Security and hairdressing

I've become an amateur hairdresser in the past couple of years, thanks to my three year old (I suspect that, had I been unwilling to do so, her hair would be quite short right now). Along the way, I've realized that I know as much about hairdressing as I do about many of the disciplines InfoSec touches.

For those of you who've never braided hair, let's try a little manual experiment. Go get three strings. Tie them together at one end to a fixed object: maybe a railing. Now braid them: holding them extended, switch the middle and right one; then the (new) middle and left one. Repeat, each time making sure the middle one goes under the outer one. Do this a couple of times, until you're comfortable with it.

You now know as much about hairstyling as you probably know about some of the more esoteric security disciplines: executive extraction, availability analysis, crypto design, or fault isolation in Byzantine networks. You haven't had to deal with snarls, or working with multiple different hair types, or tried a French braid. Similarly, you may never have designed a communications protocol, or walked a perimeter, or managed IDS sensors on the other end of an intercontinental straw.

Yet every day, as infosec professionals, we are compelled to guide other professionals in how to do their jobs. My advice: be a bit humble. As smart and clever as we think we are, the professionals we deal with are smarter in their own disciplines.

The Problem with Password Unmasking

I disagree with this:

It's time to show most passwords in clear text as users type them. Providing feedback and visualizing the system's status have always been among the most basic usability principles. Showing undifferentiated bullets while users enter complex codes definitely fails to comply.

Most websites (and many other applications) mask passwords as users type them, and thereby theoretically prevent miscreants from looking over users' shoulders. Of course, a truly skilled criminal can simply look at the keyboard and note which keys are being pressed. So, password masking doesn't even protect fully against snoopers.

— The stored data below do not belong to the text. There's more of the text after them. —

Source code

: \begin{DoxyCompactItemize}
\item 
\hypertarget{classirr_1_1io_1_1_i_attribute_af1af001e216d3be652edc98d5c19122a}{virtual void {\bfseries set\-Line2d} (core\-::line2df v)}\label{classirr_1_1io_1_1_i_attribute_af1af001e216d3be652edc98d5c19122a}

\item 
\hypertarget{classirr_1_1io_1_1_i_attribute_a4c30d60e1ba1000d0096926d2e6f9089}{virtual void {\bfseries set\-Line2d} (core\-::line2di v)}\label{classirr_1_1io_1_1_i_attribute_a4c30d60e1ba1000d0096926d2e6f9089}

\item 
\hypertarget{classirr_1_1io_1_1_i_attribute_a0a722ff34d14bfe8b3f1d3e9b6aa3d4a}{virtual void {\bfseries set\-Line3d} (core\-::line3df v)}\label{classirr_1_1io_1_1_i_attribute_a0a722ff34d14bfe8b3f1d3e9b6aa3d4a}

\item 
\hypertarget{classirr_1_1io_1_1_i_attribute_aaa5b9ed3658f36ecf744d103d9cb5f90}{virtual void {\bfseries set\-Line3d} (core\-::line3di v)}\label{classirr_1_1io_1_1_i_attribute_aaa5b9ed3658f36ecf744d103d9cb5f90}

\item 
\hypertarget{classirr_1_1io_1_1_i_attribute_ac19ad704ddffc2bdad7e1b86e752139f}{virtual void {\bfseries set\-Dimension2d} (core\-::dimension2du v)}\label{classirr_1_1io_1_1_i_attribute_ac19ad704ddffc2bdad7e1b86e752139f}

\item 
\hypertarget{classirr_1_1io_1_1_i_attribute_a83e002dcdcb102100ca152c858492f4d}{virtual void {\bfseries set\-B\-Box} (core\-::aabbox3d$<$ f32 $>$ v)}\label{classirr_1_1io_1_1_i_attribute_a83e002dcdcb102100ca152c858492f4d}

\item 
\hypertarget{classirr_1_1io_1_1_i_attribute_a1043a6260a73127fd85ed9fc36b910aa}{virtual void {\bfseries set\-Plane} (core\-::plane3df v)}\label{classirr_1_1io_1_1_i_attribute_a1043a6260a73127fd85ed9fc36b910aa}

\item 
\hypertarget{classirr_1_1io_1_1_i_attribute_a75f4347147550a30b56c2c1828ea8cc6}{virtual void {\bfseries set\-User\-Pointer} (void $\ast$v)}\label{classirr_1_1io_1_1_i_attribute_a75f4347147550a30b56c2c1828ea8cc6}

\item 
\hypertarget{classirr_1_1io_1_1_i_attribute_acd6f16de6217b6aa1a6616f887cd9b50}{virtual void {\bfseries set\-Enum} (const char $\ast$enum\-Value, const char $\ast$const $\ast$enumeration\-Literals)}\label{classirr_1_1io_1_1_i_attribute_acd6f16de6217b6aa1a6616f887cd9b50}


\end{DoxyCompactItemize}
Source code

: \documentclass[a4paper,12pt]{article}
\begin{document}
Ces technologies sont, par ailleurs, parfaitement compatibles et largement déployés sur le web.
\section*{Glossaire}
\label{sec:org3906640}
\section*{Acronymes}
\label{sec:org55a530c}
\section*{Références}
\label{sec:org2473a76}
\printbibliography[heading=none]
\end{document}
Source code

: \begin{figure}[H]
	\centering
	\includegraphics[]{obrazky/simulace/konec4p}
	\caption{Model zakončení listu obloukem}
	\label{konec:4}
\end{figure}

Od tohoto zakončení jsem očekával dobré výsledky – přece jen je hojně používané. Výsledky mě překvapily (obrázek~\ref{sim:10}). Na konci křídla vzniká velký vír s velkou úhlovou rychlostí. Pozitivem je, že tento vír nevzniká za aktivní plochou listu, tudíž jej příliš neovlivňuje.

More importantly, there's usually nobody looking over your shoulder when you log in to a website. It's just you, sitting all alone in your office, suffering reduced usability to protect against a non-issue.


Even though Bruce Schneier agrees with it:

Shoulder surfing isn't very common, and cleartext passwords greatly reduces errors. It has long annoyed me when I can't see what I type: in Windows logins, in PGP, and so on.


Ignoring the issue of security controls enforced differently in browsers for type password versus type text, the arguments in favor of unmasking fail to address several issues:

  • What class of attackers are completely foiled by password masking? What is the exposure presented by these people? (Think: someone that happens to glance at your screen as they've interrupted you midlogin)
  • What is the additional level of likelihood of detection of someone trying to watch your fingers touchtype vs. someone simply reading off a screen?
  • What is the additional level of risk presented by a persistent display of the password vs. an ephemeral display of each keystroke as it is typed?
  • What is the additional attack surface presented by having the password sent back from a network application, rather than a one-way transmission?
  • How much of the uncommonality of shoulder surfing is due to user awareness of password protection needs, as communicated to them at every login?


All that aside, the correct answer is to reduce our dependency on passwords, both through SSO technologies, and through use of certificate and ephemeral authentication schemes.